The evolution of the CEPI follows both the evolution of Silicon Valley and of the Executive Development Center, notes Larry Robertson '74, associate dean of executive education, who heads the EDC.
“Aerospace was going great guns when the EDC began 50 years ago,” Robertson says. In fact, the EDC was a result of a request from Lockheed to Santa Clara University to train lower-level managers. By the 1970s, healthcare and government management programs were introduced. During the 1980s, the EDC began training mid- and high-level managers. The American Electronics Association has had a management education program-the second oldest on the West Coast-at the EDC for the past 30 years.
By the 1990s, when Robertson joined the faculty, things had started to change. “I think 1993 was the first year when there wasn't a single Lockheed program,” he says. “It was really kind of a watershed year. It was the year we launched an initiative called the Consortium of Executive Education, an advisory board of Valley business people that kept the EDC up to date on unmet needs.” This year, some 2,100 students from throughout Silicon Valley and beyond will participate in one or more EDC programs.
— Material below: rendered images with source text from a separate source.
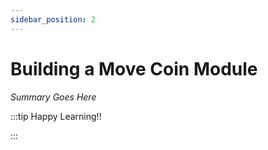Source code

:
 ```yaml
---
sidebar_position: 2
---
```


# Building a Move Coin Module

_Summary Goes Here_

:::tip Happy Learning!!

<QuestButton text="Go To Quest" link="https://app.stackup.dev/quest_page/building-a-move-coin-module" />

:::
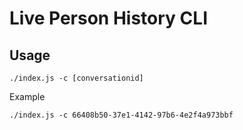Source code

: # Live Person History CLI

## Usage
```
./index.js -c [conversationid]
```

Example
```
./index.js -c 66408b50-37e1-4142-97b6-4e2f4a973bbf
```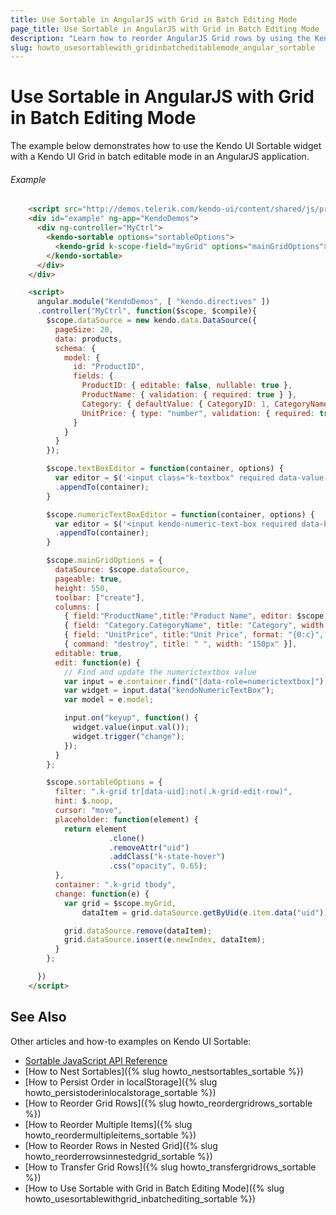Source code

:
 ```yaml
---
title: Use Sortable in AngularJS with Grid in Batch Editing Mode
page_title: Use Sortable in AngularJS with Grid in Batch Editing Mode | Kendo UI Sortable
description: "Learn how to reorder AngularJS Grid rows by using the Kendo UI Sortable widget."
slug: howto_usesortablewith_gridinbatcheditablemode_angular_sortable
---
```


# Use Sortable in AngularJS with Grid in Batch Editing Mode

The example below demonstrates how to use the Kendo UI Sortable widget with a Kendo UI Grid in batch editable mode in an AngularJS application.

###### Example

```html
    <script src="http://demos.telerik.com/kendo-ui/content/shared/js/products.js"></script>
    <div id="example" ng-app="KendoDemos">
      <div ng-controller="MyCtrl">
        <kendo-sortable options="sortableOptions">
          <kendo-grid k-scope-field="myGrid" options="mainGridOptions"></kendo-grid>
        </kendo-sortable>
      </div>
    </div>

    <script>
      angular.module("KendoDemos", [ "kendo.directives" ])
      .controller("MyCtrl", function($scope, $compile){
        $scope.dataSource = new kendo.data.DataSource({
          pageSize: 20,
          data: products,
          schema: {
            model: {
              id: "ProductID",
              fields: {
                ProductID: { editable: false, nullable: true },
                ProductName: { validation: { required: true } },
                Category: { defaultValue: { CategoryID: 1, CategoryName: "Beverages"} },
                UnitPrice: { type: "number", validation: { required: true, min: 1} }
              }
            }
          }
        });

        $scope.textBoxEditor = function(container, options) {
          var editor = $('<input class="k-textbox" required data-value-update="input" data-bind="value:' + options.field + '"/>')
          .appendTo(container);
        }

        $scope.numericTextBoxEditor = function(container, options) {
          var editor = $('<input kendo-numeric-text-box required data-bind="value:' + options.field + '"/>')
          .appendTo(container);
        }

        $scope.mainGridOptions = {
          dataSource: $scope.dataSource,
          pageable: true,
          height: 550,
          toolbar: ["create"],
          columns: [
            { field:"ProductName",title:"Product Name", editor: $scope.textBoxEditor },
            { field: "Category.CategoryName", title: "Category", width: "180px", editor: $scope.textBoxEditor },
            { field: "UnitPrice", title:"Unit Price", format: "{0:c}", width: "130px", editor: $scope.numericTextBoxEditor },
            { command: "destroy", title: " ", width: "150px" }],
          editable: true,
          edit: function(e) {
            // Find and update the numerictextbox value
            var input = e.container.find("[data-role=numerictextbox]");
            var widget = input.data("kendoNumericTextBox");
            var model = e.model;

            input.on("keyup", function() {
              widget.value(input.val());  
              widget.trigger("change");
            });
          }
        };

        $scope.sortableOptions = {
          filter: ".k-grid tr[data-uid]:not(.k-grid-edit-row)",
          hint: $.noop,
          cursor: "move",
          placeholder: function(element) {
            return element
                      .clone()
                      .removeAttr("uid")
                      .addClass("k-state-hover")
                      .css("opacity", 0.65);
          },
          container: ".k-grid tbody",
          change: function(e) {
            var grid = $scope.myGrid,
                dataItem = grid.dataSource.getByUid(e.item.data("uid"));

            grid.dataSource.remove(dataItem);
            grid.dataSource.insert(e.newIndex, dataItem);
          }
        };

      })
    </script>
```

## See Also

Other articles and how-to examples on Kendo UI Sortable:

* [Sortable JavaScript API Reference](/api/javascript/ui/sortable)
* [How to Nest Sortables]({% slug howto_nestsortables_sortable %})
* [How to Persist Order in localStorage]({% slug howto_persistoderinlocalstorage_sortable %})
* [How to Reorder Grid Rows]({% slug howto_reordergridrows_sortable %})
* [How to Reorder Multiple Items]({% slug howto_reordermultipleitems_sortable %})
* [How to Reorder Rows in Nested Grid]({% slug howto_reorderrowsinnestedgrid_sortable %})
* [How to Transfer Grid Rows]({% slug howto_transfergridrows_sortable %})
* [How to Use Sortable with Grid in Batch Editing Mode]({% slug howto_usesortablewithgrid_inbatchediting_sortable %})
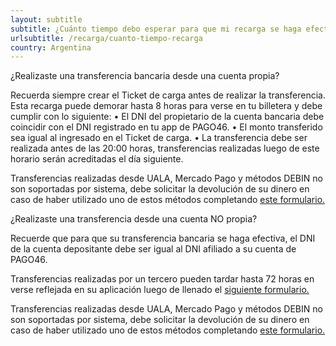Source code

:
 ```yaml
---
layout: subtitle
subtitle: ¿Cuánto tiempo debo esperar para que mi recarga se haga efectiva?
urlsubtitle: /recarga/cuanto-tiempo-recarga
country: Argentina
---
```

¿Realizaste una transferencia bancaria desde una cuenta propia? 

Recuerda siempre crear el Ticket de carga antes de realizar la transferencia. Esta recarga puede demorar hasta 8 horas para verse en tu billetera y debe cumplir con lo siguiente:
• El DNI del propietario de la cuenta bancaria debe coincidir con el DNI registrado en tu app de PAGO46.
• El monto transferido sea igual al ingresado en el Ticket de carga.
• La transferencia debe ser realizada antes de las 20:00 horas, transferencias realizadas luego de este horario serán acreditadas el día siguiente.

Transferencias realizadas desde UALA, Mercado Pago y métodos DEBIN no son soportadas por sistema, debe solicitar la devolución de su dinero en caso de haber utilizado uno de estos métodos completando [este formulario.](/contact-us/2)

¿Realizaste una transferencia desde una cuenta NO propia?

Recuerde que para que su transferencia bancaria se haga efectiva, el DNI de la cuenta depositante debe ser igual al DNI afiliado a su cuenta de PAGO46.

Transferencias realizadas por un tercero pueden tardar hasta 72 horas en verse reflejada en su aplicación luego de llenado el [siguiente formulario.](/contact-us/5)

Transferencias realizadas desde UALA, Mercado Pago y métodos DEBIN no son soportadas por sistema, debe solicitar la devolución de su dinero en caso de haber utilizado uno de estos métodos completando [este formulario.](/contact-us/2)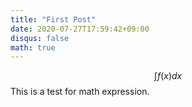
 ```yaml
---
title: "First Post"
date: 2020-07-27T17:59:42+09:00
disqus: false
math: true
---
```


$$\int f(x) dx $$
This is a test for math expression.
Leah Verhoeven '05 serves internal program manager of Learning Services at Cadence Design Systems, Inc. She says the EDC's 12-year-old Cadence mini-MBA program is both a training tool and a recognition program for high-achieving, high-potential employees.
“They become better managers,” she says. “Even some of the executives who have MBAs like to brush-up-sharpen some of the tools in their kits.”
In addition to the custom programs and the CEPI, the EDC offers a series of public programs, an international program, and a specialized accounting program.
“We've become a one-stop shop for management training needs,” says Jan Sola, associate director of the EDC.
Eight years ago, the EDC introduced an intensive 11-week summer program-the Certificate of Advanced Accounting Proficiency-that includes the six classes that are prerequisites for the CPA exam. Demand has been so great that a school-year Saturday program has been added as well.
“There's a tremendous need for accountants in the Valley,” says Michael Eames, associate professor of accounting, who started the program. “It's designed for people who don't want to take a year or two to get a master's degree in accounting.”
As business has become increasingly global, so has the EDC. For the past nine years, the EDC has partnered with The University of St. Gallen in Switzerland to provide a month-long residential Silicon Valley experience for Swiss executive MBA students. Recently, SCU's Weekend Accelerated MBA Program's class of 2007/09 completed a week-long study module at the Swiss university.
These kinds of outreach programs, as well as programs in developing fields, are likely to fuel the EDC in the coming decades, says Leavey School of Business Dean Barry Z. Posner. The EDC's move into the new Lucas Hall offers other opportunities for expansion.
“With Lucas Hall's facilities, we have the potential for offering online programs and to broadcast off-campus,” Posner says. “That helps us further open up to the world. After all, continuous learning may very well be our only sustainable competitive advantage.”